____ Records provided
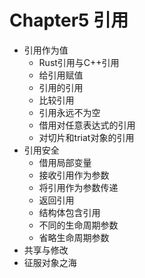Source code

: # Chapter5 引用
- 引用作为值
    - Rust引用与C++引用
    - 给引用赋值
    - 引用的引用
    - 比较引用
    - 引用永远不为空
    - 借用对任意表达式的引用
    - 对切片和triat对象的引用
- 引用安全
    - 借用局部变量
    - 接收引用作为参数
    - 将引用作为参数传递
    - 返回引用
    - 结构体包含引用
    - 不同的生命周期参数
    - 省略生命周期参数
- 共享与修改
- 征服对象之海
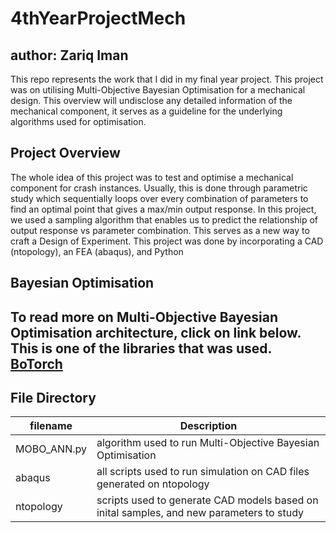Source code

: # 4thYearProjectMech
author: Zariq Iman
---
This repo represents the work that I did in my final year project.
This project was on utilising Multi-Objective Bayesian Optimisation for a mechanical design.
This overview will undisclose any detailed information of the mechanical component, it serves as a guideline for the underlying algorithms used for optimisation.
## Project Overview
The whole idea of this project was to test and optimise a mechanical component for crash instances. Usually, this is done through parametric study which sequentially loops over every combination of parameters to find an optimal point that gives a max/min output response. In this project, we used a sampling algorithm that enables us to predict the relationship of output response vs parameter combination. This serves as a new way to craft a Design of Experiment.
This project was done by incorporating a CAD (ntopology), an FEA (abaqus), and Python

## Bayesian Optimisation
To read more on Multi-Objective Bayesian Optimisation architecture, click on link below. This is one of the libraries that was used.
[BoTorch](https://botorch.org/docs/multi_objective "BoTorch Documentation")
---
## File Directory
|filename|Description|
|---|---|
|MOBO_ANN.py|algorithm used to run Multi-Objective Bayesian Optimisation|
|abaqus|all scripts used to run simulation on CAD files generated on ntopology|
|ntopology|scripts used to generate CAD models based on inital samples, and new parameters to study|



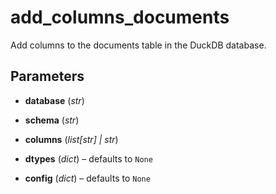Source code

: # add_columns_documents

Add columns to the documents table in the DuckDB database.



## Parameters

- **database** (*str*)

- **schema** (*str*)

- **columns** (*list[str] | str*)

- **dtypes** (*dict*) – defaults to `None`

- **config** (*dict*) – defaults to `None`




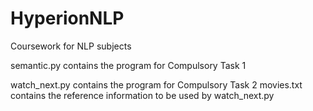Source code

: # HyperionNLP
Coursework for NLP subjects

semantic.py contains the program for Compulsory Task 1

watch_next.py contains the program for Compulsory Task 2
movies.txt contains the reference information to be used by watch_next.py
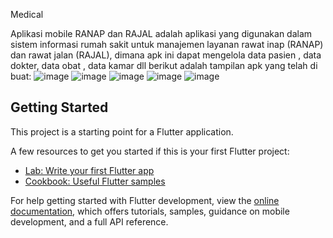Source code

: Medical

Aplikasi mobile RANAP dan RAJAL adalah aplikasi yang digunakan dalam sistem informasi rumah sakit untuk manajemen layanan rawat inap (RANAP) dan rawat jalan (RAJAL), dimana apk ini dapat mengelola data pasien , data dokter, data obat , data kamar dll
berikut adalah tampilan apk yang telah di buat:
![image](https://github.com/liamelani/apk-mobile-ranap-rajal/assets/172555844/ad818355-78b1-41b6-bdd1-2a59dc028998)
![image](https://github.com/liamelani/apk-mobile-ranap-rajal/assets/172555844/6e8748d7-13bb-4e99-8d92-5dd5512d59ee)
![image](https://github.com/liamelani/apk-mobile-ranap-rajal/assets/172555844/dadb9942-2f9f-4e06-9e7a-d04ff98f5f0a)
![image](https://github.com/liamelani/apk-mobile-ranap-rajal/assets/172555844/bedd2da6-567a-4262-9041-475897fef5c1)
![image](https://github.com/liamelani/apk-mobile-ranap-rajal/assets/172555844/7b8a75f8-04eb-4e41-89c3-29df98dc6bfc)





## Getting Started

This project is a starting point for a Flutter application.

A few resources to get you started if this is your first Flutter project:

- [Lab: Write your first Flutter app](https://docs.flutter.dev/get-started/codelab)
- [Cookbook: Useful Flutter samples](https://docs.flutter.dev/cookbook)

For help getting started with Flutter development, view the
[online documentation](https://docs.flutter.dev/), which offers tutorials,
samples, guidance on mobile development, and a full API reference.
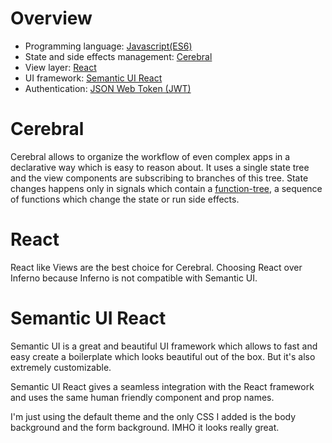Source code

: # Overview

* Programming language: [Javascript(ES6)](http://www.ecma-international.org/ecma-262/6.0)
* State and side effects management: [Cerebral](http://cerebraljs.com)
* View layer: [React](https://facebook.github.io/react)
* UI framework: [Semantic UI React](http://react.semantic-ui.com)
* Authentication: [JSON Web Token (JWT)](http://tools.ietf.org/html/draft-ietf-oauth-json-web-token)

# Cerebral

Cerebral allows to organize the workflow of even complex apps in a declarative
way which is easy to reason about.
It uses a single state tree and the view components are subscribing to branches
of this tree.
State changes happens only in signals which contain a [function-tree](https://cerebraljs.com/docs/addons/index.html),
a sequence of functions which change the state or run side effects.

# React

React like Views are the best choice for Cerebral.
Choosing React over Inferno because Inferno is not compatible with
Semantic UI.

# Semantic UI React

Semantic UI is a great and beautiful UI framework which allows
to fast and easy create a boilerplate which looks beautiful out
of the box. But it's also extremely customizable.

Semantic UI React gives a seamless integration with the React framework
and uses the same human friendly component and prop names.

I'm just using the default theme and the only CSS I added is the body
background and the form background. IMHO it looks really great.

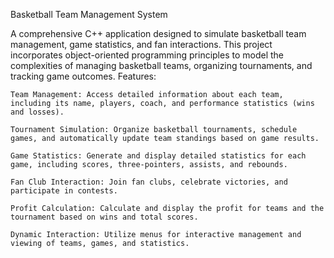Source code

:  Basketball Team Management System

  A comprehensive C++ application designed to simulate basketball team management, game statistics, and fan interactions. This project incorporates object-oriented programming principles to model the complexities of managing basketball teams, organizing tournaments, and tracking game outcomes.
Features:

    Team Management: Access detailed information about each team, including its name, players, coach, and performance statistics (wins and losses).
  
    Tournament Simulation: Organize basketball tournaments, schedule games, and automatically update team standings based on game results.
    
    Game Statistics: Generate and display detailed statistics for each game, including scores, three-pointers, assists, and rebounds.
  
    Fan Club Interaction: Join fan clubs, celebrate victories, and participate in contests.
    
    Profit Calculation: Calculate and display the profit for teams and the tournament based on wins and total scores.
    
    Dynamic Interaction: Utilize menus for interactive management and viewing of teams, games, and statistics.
________
> What is needed
All lines in the listing above between the line with "View layer: [React](https://facebook.github.io/react)" and the line with "of the box.", inclusive, should be set down exactly, and no line outside that range.

> Answer area
* View layer: [React](https://facebook.github.io/react)
* UI framework: [Semantic UI React](http://react.semantic-ui.com)
* Authentication: [JSON Web Token (JWT)](http://tools.ietf.org/html/draft-ietf-oauth-json-web-token)

# Cerebral

Cerebral allows to organize the workflow of even complex apps in a declarative
way which is easy to reason about.
It uses a single state tree and the view components are subscribing to branches
of this tree.
State changes happens only in signals which contain a [function-tree](https://cerebraljs.com/docs/addons/index.html),
a sequence of functions which change the state or run side effects.

# React

React like Views are the best choice for Cerebral.
Choosing React over Inferno because Inferno is not compatible with
Semantic UI.

# Semantic UI React

Semantic UI is a great and beautiful UI framework which allows
to fast and easy create a boilerplate which looks beautiful out
of the box. But it's also extremely customizable.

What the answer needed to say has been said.